> [Your instructions]: Scan the entries below for the word "DoxyAuthor" and copy every line in which it occurs.

Extracted data entries:
◇ ◇ ◇
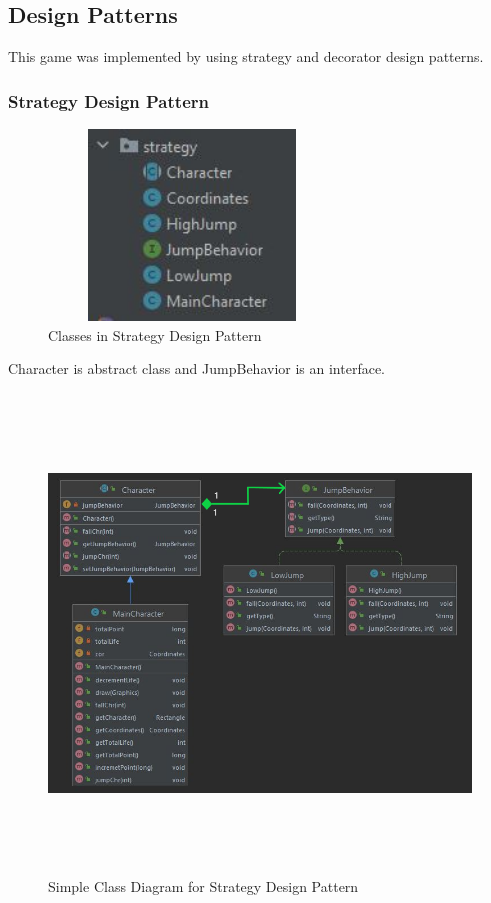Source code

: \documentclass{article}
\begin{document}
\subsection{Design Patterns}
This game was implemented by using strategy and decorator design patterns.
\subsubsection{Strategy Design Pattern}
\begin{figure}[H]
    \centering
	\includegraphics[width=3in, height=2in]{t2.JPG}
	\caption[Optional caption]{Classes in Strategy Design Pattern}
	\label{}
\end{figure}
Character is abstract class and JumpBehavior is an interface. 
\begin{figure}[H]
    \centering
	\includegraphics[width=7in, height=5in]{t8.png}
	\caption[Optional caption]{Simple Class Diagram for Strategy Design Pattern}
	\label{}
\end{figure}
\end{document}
◇ ◇ ◇
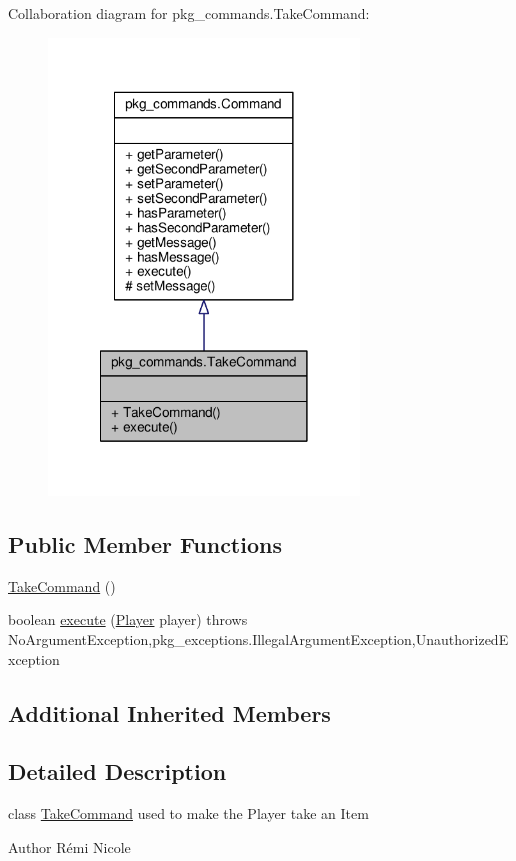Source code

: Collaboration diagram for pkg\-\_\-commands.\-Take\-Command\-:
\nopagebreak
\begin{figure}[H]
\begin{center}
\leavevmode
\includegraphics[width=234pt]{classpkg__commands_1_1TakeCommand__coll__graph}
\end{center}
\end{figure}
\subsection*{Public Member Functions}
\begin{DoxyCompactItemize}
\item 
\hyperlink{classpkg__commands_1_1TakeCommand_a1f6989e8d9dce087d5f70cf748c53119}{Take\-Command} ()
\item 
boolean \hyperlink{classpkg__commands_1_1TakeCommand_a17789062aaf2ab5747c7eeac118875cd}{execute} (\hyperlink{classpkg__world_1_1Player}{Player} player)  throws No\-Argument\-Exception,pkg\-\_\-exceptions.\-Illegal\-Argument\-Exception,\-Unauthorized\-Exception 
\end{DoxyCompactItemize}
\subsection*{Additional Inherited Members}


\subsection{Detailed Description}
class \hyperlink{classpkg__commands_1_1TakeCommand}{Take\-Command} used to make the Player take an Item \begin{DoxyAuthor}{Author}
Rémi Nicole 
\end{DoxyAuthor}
◇ ◇ ◇
> [Solution to this task]:
class \hyperlink{classpkg__commands_1_1TakeCommand}{Take\-Command} used to make the Player take an Item \begin{DoxyAuthor}{Author}
\end{DoxyAuthor}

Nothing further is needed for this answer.